Self-Supervised Critical Phase Detection for VLA Refinement
TL;DR
A frozen vision-language-action (VLA) policy can believe it has finished a sub-task while the end-effector is still kinematically stalled — peg hovering above the hole, gripper closed on air. We call this failure mode premature commitment and detect it step-by-step from demos alone, with no labels, no success oracle, and no per-task reward.
The detector reads two estimators of the same quantity — normalized task progress — off two different sensors. The VLA’s action-expert pre-head hidden state gives us the policy’s belief about progress; proprioception gives us the physical progress. Their disagreement $\delta_t = \hat\pi_t - \pi^*_t$ is the execution gap, and $\delta_t > 0$ marks a step where the latent has run ahead of the kinematics. On top of the same signal we add a $\sim 1\text{K}$-parameter residual adapter that refines actions only inside the detected critical phases.
Demos
Per-step critical-phase detection on two LIBERO-Long rollouts, π₀.₅ backbone. Top: rollout frames synced to the timeline. Middle / bottom: smoothed progress rate and gap magnitude. Shaded bands are the detected critical phases (where $\delta_t$ exceeds the demo-derived 95-quantile threshold).
Why precision phases break VLAs
VLA backbones like π₀, π₀.₅, OpenVLA, and RT-2 handle the bulk of a manipulation rollout — then fail unpredictably on the last few millimeters. Looking step-by-step, two visually similar but semantically different dwellings appear:
| Phase | What the policy is doing | What the kinematics show | Should we intervene? |
|---|---|---|---|
| Compliant fine-control | “I’m in a contact-rich phase, slow down.” Latent advances slowly. | EE moves slowly, in agreement. | No.

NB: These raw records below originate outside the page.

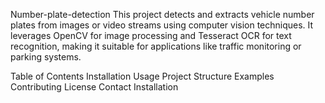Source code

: Number-plate-detection
This project detects and extracts vehicle number plates from images or video streams using computer vision techniques. It leverages OpenCV for image processing and Tesseract OCR for text recognition, making it suitable for applications like traffic monitoring or parking systems.

Table of Contents
Installation
Usage
Project Structure
Examples
Contributing
License
Contact
Installation
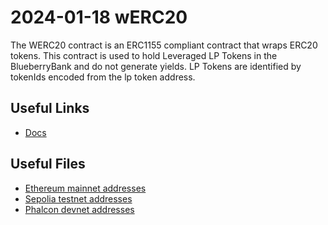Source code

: # 2024-01-18 wERC20

The WERC20 contract is an ERC1155 compliant contract that wraps ERC20 tokens. This contract is used to hold Leveraged LP Tokens in the BlueberryBank and do not generate yields. LP Tokens are identified by tokenIds encoded from the lp token address.

## Useful Links
- [Docs](https://docs.blueberry.garden/developer-guides/contracts/wrapper/werc20)

## Useful Files

- [Ethereum mainnet addresses](./output/mainnet.json)
- [Sepolia testnet addresses](./output/sepolia.json)
- [Phalcon devnet addresses](./output/phalcon.json)

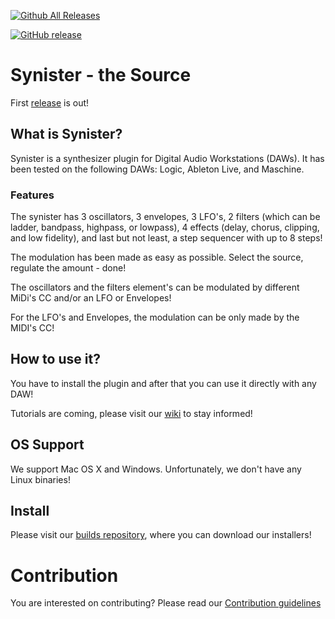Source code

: [![Github All Releases](https://img.shields.io/github/downloads/the-synister/the-source/total.svg)]()

[![GitHub release](https://img.shields.io/github/release/the-synister/the-source.svg)]()

# Synister - the Source

First [release](https://github.com/the-synister/the-source/releases) is out! 

## What is Synister?

Synister is a synthesizer plugin for Digital Audio Workstations (DAWs). It has been tested on the following DAWs: Logic, Ableton Live, and Maschine. 

### Features

The synister has 3 oscillators, 3 envelopes, 3 LFO's, 2 filters (which can be ladder, bandpass, highpass, or lowpass), 4 effects (delay, chorus, clipping, and low fidelity), and last but not least, a step sequencer with up to 8 steps!

The modulation has been made as easy as possible. Select the source, regulate the amount - done!

The oscillators and the filters element's can be modulated by different MiDi's CC and/or an LFO or Envelopes! 

For the LFO's and Envelopes, the modulation can be only made by the MIDI's CC! 

## How to use it?

You have to install the plugin and after that you can use it directly with any DAW! 

Tutorials are coming, please visit our [wiki](https://github.com/the-synister/source-code/wiki) to stay informed!

## OS Support

We support Mac OS X and Windows. Unfortunately, we don't have any Linux binaries!

## Install

Please visit our [builds repository](https://github.com/the-synister/builds), where you can download our installers! 

# Contribution

You are interested on contributing? Please read our [Contribution guidelines](CONTRIBUTION.md)
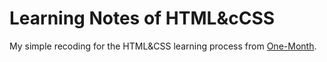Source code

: 
# Learning Notes of HTML&cCSS


My simple recoding for the HTML&CSS learning process from [One-Month](https://onemonth.com/courses/html).
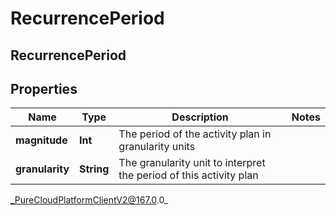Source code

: # RecurrencePeriod

## RecurrencePeriod

## Properties

|Name | Type | Description | Notes|
|------------ | ------------- | ------------- | -------------|
| **magnitude** | **Int** | The period of the activity plan in granularity units | |
| **granularity** | **String** | The granularity unit to interpret the period of this activity plan | |



_PureCloudPlatformClientV2@167.0.0_
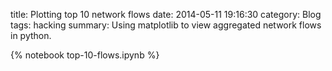 title: Plotting top 10 network flows
date: 2014-05-11 19:16:30
category: Blog
tags: hacking
summary: Using matplotlib to view aggregated network flows in python.

{% notebook top-10-flows.ipynb %}
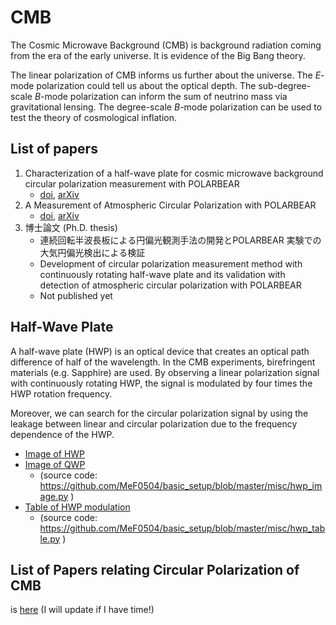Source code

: # CMB

The Cosmic Microwave Background (CMB) is background radiation coming from the era of the early universe.
It is evidence of the Big Bang theory.

The linear polarization of CMB informs us further about the universe.
The _E_-mode polarization could tell us about the optical depth.
The sub-degree-scale _B_-mode polarization can inform the sum of neutrino mass via gravitational lensing.
The degree-scale _B_-mode polarization can be used to test the theory of cosmological inflation.

## List of papers
1. Characterization of a half-wave plate for cosmic microwave background circular polarization measurement with POLARBEAR
    - [doi](https://doi.org/10.1063/5.0140088), [arXiv](https://arxiv.org/abs/2301.01983)
2. A Measurement of Atmospheric Circular Polarization with POLARBEAR
    - [doi](https://doi.org/10.3847/1538-4357/ada89b), [arXiv](https://arxiv.org/abs/2410.18154)
3. 博士論文 (Ph.D. thesis)
    - 連続回転半波長板による円偏光観測手法の開発とPOLARBEAR 実験での大気円偏光検出による検証
    - Development of circular polarization measurement method with continuously rotating half-wave plate and its validation with detection of atmospheric circular
polarization with POLARBEAR
    - Not published yet

## Half-Wave Plate

A half-wave plate (HWP) is an optical device that creates an optical path difference of half of the wavelength.
In the CMB experiments, birefringent materials (e.g. Sapphire) are used.
By observing a linear polarization signal with continuously rotating HWP, the signal is modulated by four times the HWP rotation frequency.

Moreover, we can search for the circular polarization signal by using the leakage between linear and circular polarization due to the frequency dependence of the HWP.

- [Image of HWP](HalfWavePlate.html)
- [Image of QWP](QuarterWavePlate.html)
    - (source code: https://github.com/MeF0504/basic_setup/blob/master/misc/hwp_image.py )
- [Table of HWP modulation](halfwaveplate_modulate.pdf)
    - (source code: https://github.com/MeF0504/basic_setup/blob/master/misc/hwp_table.py )

## List of Papers relating Circular Polarization of CMB

is [here](CP_list.html)
(I will update if I have time!)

This is correct behavior. |
| Premature commitment | “Sub-goal done, move on.” Latent advances. | EE is stalled or misaligned. | Yes. Policy is acting on a false belief. |
Region-binary success metrics (LIBERO’s “did the gripper end inside the goal region?”) compress this distinction away — a 0.5 mm misalignment that downstream recovers from still counts as success, and the step where the policy first committed prematurely is invisible. Step-level detection is the prerequisite for step-level refinement.
Self-supervised gap detection
The central observation is asymmetric: kinematic state cannot lie, VLA latent can. Joint encoders report the actual end-effector pose up to sub-mm noise. The VLA’s internal latent is a belief — under distribution shift (sensor noise, contact uncertainty, novel object pose) it can be wrong, and “I have finished aligning” is exactly the kind of wrong it can be.

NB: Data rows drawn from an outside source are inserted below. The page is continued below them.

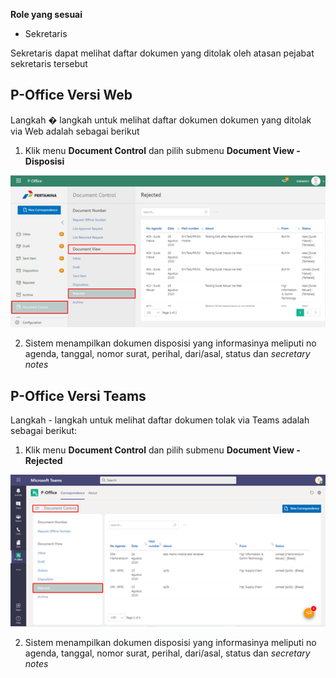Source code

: **Role yang sesuai**

- Sekretaris

Sekretaris dapat melihat daftar dokumen yang ditolak oleh atasan pejabat sekretaris tersebut

## **P-Office Versi Web**

Langkah � langkah untuk melihat daftar dokumen dokumen yang ditolak via Web adalah sebagai berikut

1. Klik menu **Document Control** dan pilih submenu **Document View - Disposisi**

![gambar](DocumentControl/DC_Web/MM05.png)

2. Sistem menampilkan dokumen disposisi yang informasinya meliputi no agenda, tanggal, nomor surat, perihal, dari/asal, status dan *secretary notes*


## **P-Office Versi Teams**

Langkah - langkah untuk melihat daftar dokumen tolak via Teams adalah sebagai berikut:

1. Klik menu **Document Control** dan pilih submenu **Document View - Rejected**

![gambar](DocumentControl/DC_Teams/DC05.png)

2. Sistem menampilkan dokumen disposisi yang informasinya meliputi no agenda, tanggal, nomor surat, perihal, dari/asal, status dan *secretary notes*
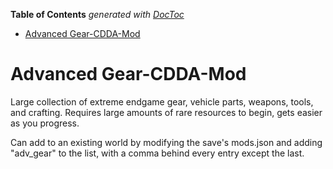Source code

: <!-- START doctoc generated TOC please keep comment here to allow auto update -->
<!-- DON'T EDIT THIS SECTION, INSTEAD RE-RUN doctoc TO UPDATE -->
**Table of Contents**  *generated with [DocToc](https://github.com/thlorenz/doctoc)*

- [Advanced Gear-CDDA-Mod](#advanced-gear-cdda-mod)

<!-- END doctoc generated TOC please keep comment here to allow auto update -->

# Advanced Gear-CDDA-Mod
Large collection of extreme endgame gear, vehicle parts, weapons, tools, and crafting.  Requires large amounts of rare resources to begin, gets easier as you progress.

Can add to an existing world by modifying the save's mods.json and adding "adv_gear" to the list, with a comma behind every entry except the last.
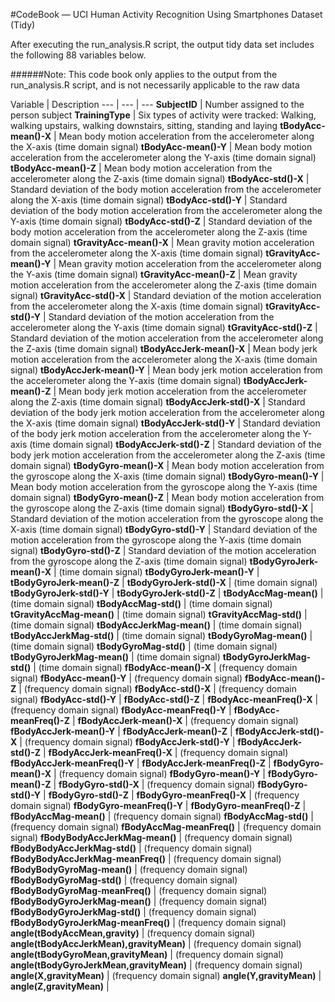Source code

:#CodeBook — UCI Human Activity Recognition Using Smartphones Dataset (Tidy)

After executing the run_analysis.R script, the output tidy data set includes the following 88 variables below.

######Note: This code book only applies to the output from the run_analysis.R script, and is not necessarily applicable to the raw data

Variable | Description 
--- | --- | ---
**SubjectID** | Number assigned to the person subject
**TrainingType** | Six types of activity were tracked: Walking, walking upstairs, walking downstairs, sitting, standing and laying
**tBodyAcc-mean()-X** | Mean body motion acceleration from the accelerometer along the X-axis (time domain signal)
**tBodyAcc-mean()-Y** | Mean body motion acceleration from the accelerometer along the Y-axis (time domain signal)
**tBodyAcc-mean()-Z** | Mean body motion acceleration from the accelerometer along the Z-axis (time domain signal)
**tBodyAcc-std()-X** | Standard deviation of the body motion acceleration from the accelerometer along the X-axis (time domain signal)
**tBodyAcc-std()-Y** | Standard deviation of the body motion acceleration from the accelerometer along the Y-axis (time domain signal)
**tBodyAcc-std()-Z** | Standard deviation of the body motion acceleration from the accelerometer along the Z-axis (time domain signal)
**tGravityAcc-mean()-X** | Mean gravity motion acceleration from the accelerometer along the X-axis (time domain signal)
**tGravityAcc-mean()-Y** | Mean gravity motion acceleration from the accelerometer along the Y-axis (time domain signal)
**tGravityAcc-mean()-Z** | Mean gravity motion acceleration from the accelerometer along the Z-axis (time domain signal)
**tGravityAcc-std()-X** | Standard deviation of the motion acceleration from the accelerometer along the X-axis (time domain signal)
**tGravityAcc-std()-Y** | Standard deviation of the motion acceleration from the accelerometer along the Y-axis (time domain signal)
**tGravityAcc-std()-Z** | Standard deviation of the motion acceleration from the accelerometer along the Z-axis (time domain signal)
**tBodyAccJerk-mean()-X** | Mean body jerk motion acceleration from the accelerometer along the X-axis (time domain signal)
**tBodyAccJerk-mean()-Y** | Mean body jerk motion acceleration from the accelerometer along the Y-axis (time domain signal)
**tBodyAccJerk-mean()-Z** | Mean body jerk motion acceleration from the accelerometer along the Z-axis (time domain signal)
**tBodyAccJerk-std()-X** | Standard deviation of the body jerk motion acceleration from the accelerometer along the X-axis (time domain signal)
**tBodyAccJerk-std()-Y** | Standard deviation of the body jerk motion acceleration from the accelerometer along the Y-axis (time domain signal)
**tBodyAccJerk-std()-Z** | Standard deviation of the body jerk motion acceleration from the accelerometer along the Z-axis (time domain signal)
**tBodyGyro-mean()-X** | Mean body motion acceleration from the gyroscope along the X-axis (time domain signal)
**tBodyGyro-mean()-Y** | Mean body motion acceleration from the gyroscope along the Y-axis (time domain signal)
**tBodyGyro-mean()-Z** | Mean body motion acceleration from the gyroscope along the Z-axis (time domain signal)
**tBodyGyro-std()-X** | Standard deviation of the motion acceleration from the gyroscope along the X-axis (time domain signal)
**tBodyGyro-std()-Y** | Standard deviation of the motion acceleration from the gyroscope along the Y-axis (time domain signal)
**tBodyGyro-std()-Z** | Standard deviation of the motion acceleration from the gyroscope along the Z-axis (time domain signal)
**tBodyGyroJerk-mean()-X** |  (time domain signal)
**tBodyGyroJerk-mean()-Y** | 
**tBodyGyroJerk-mean()-Z** | 
**tBodyGyroJerk-std()-X** |  (time domain signal)
**tBodyGyroJerk-std()-Y** | 
**tBodyGyroJerk-std()-Z** | 
**tBodyAccMag-mean()** |  (time domain signal)
**tBodyAccMag-std()** |  (time domain signal)
**tGravityAccMag-mean()** |  (time domain signal)
**tGravityAccMag-std()** |  (time domain signal)
**tBodyAccJerkMag-mean()** |  (time domain signal)
**tBodyAccJerkMag-std()** |  (time domain signal)
**tBodyGyroMag-mean()** |  (time domain signal)
**tBodyGyroMag-std()** |  (time domain signal)
**tBodyGyroJerkMag-mean()** |  (time domain signal)
**tBodyGyroJerkMag-std()** |  (time domain signal)
**fBodyAcc-mean()-X** |  (frequency domain signal)
**fBodyAcc-mean()-Y** | (frequency domain signal)
**fBodyAcc-mean()-Z** | (frequency domain signal)
**fBodyAcc-std()-X** | (frequency domain signal)
**fBodyAcc-std()-Y** | 
**fBodyAcc-std()-Z** | 
**fBodyAcc-meanFreq()-X** | (frequency domain signal)
**fBodyAcc-meanFreq()-Y** | 
**fBodyAcc-meanFreq()-Z** | 
**fBodyAccJerk-mean()-X** | (frequency domain signal)
**fBodyAccJerk-mean()-Y** | 
**fBodyAccJerk-mean()-Z** | 
**fBodyAccJerk-std()-X** | (frequency domain signal)
**fBodyAccJerk-std()-Y** | 
**fBodyAccJerk-std()-Z** | 
**fBodyAccJerk-meanFreq()-X** | (frequency domain signal)
**fBodyAccJerk-meanFreq()-Y** | 
**fBodyAccJerk-meanFreq()-Z** | 
**fBodyGyro-mean()-X** | (frequency domain signal)
**fBodyGyro-mean()-Y** | 
**fBodyGyro-mean()-Z** | 
**fBodyGyro-std()-X** | (frequency domain signal)
**fBodyGyro-std()-Y** | 
**fBodyGyro-std()-Z** | 
**fBodyGyro-meanFreq()-X** | (frequency domain signal)
**fBodyGyro-meanFreq()-Y** | 
**fBodyGyro-meanFreq()-Z** | 
**fBodyAccMag-mean()** | (frequency domain signal)
**fBodyAccMag-std()** | (frequency domain signal)
**fBodyAccMag-meanFreq()** | (frequency domain signal)
**fBodyBodyAccJerkMag-mean()** | (frequency domain signal)
**fBodyBodyAccJerkMag-std()** | (frequency domain signal)
**fBodyBodyAccJerkMag-meanFreq()** | (frequency domain signal)
**fBodyBodyGyroMag-mean()** | (frequency domain signal)
**fBodyBodyGyroMag-std()** | (frequency domain signal)
**fBodyBodyGyroMag-meanFreq()** | (frequency domain signal)
**fBodyBodyGyroJerkMag-mean()** | (frequency domain signal)
**fBodyBodyGyroJerkMag-std()** | (frequency domain signal)
**fBodyBodyGyroJerkMag-meanFreq()** | (frequency domain signal)
**angle(tBodyAccMean,gravity)** | (frequency domain signal)
**angle(tBodyAccJerkMean),gravityMean)** | (frequency domain signal)
**angle(tBodyGyroMean,gravityMean)** | (frequency domain signal)
**angle(tBodyGyroJerkMean,gravityMean)** | (frequency domain signal)
**angle(X,gravityMean)** | (frequency domain signal)
**angle(Y,gravityMean)** | 
**angle(Z,gravityMean)** |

We read both signals as estimators of the same quantity — normalized demo phase $p \in [0, 1]$ — so they are directly comparable. Training is self-supervised on demo time itself:
\[\mathcal{L}_z = \sum_{n, t} \bigl(f_z(z^{\text{vla},(n)}_t) - t/T_n\bigr)^2, \qquad \mathcal{L}_s = \sum_{n, t} \bigl(f_s(s^{(n)}_t) - t/T_n\bigr)^2.\]No external labels, no success oracle. The critical phase set uses a quantile threshold over the demo distribution:
\[\mathcal{C} = \{t : \delta_t > \tau\}, \quad \tau = \mathrm{Quantile}_{0.95}\bigl(\{\delta_t^{\text{demo}}\}\bigr).\]
Gap-to-failure chain (Theorem 1)
The detector is justified by a short logical chain. Under three natural assumptions:
- (A1) Kinematic state is the ground truth of physical reality (up to measurement noise).

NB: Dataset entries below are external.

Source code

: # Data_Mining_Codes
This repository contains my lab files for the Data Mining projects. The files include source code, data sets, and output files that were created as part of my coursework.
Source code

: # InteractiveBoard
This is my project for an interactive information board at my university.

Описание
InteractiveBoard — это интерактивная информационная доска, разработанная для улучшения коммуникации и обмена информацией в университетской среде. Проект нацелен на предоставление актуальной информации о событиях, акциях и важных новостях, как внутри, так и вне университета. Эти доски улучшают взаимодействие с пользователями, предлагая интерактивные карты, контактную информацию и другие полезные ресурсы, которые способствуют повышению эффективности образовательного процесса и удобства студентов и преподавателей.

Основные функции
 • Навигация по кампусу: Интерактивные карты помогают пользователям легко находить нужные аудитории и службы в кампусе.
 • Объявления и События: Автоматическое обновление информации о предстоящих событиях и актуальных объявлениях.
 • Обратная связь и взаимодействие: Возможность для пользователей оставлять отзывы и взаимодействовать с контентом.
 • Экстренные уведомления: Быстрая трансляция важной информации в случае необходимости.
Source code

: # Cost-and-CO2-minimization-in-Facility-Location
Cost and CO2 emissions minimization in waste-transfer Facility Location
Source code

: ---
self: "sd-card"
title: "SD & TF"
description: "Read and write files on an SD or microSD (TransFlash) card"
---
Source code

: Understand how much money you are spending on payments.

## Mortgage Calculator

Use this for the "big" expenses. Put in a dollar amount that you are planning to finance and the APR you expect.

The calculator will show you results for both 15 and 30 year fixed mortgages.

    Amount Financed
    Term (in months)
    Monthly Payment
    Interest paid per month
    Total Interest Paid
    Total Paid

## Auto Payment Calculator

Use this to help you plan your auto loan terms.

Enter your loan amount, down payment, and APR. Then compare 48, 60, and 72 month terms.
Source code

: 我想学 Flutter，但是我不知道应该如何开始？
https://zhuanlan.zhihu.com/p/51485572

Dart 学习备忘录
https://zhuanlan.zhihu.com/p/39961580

- (A2) Demo trajectories are samples of the success manifold $\mathcal{M}^*$.
- (A3) VLA action is a function of internal latent: $a_t \sim p(a \mid z^{\text{vla}}_t)$.
Theorem 1 (gap-to-failure consistency). Under (A1)–(A3), if $\delta_t > 0$ over interval $[t_1, t_2]$ with positive cumulative gap, then $s_{t_2} \notin \mathcal{M}^*$.
The proof is an 8-step chain in which each implication is justified by exactly one of the three assumptions. Intuition: the VLA outputs the action that belongs to phase 0.85 (per A3); that action only completes its intended transition when the kinematic state is also at phase 0.85 (per A2); but the kinematics are actually at 0.70 (per A1) — so the transition fails and the state leaves the demo manifold. When (A2) is weakened to “demo phase is one sufficient condition among many” — free-space pick, multi-modal goals — the chain generalizes to a probabilistic Theorem 1′.
Residual refinement with a hybrid gate
Detection alone is not the goal. On top of the frozen VLA we add a rank-8 residual adapter ($\approx 1\text{K}$ trainable parameters, zero-initialized):
\[a_t = \pi_{\text{base}}(o_t) + g_t \cdot \Delta a_t, \quad \Delta a_t = W_{\text{up}} \, \mathrm{ReLU}(W_{\text{down}} \, \phi(o_t)).\]The design question is when the adapter releases control back to the base policy. Two desiderata are in tension:
- (P) Pareto-safety. Outside $\mathcal{C}$, $a_t = \pi_{\text{base}}(o_t)$ bit-exact — not “small,” but identically the base action.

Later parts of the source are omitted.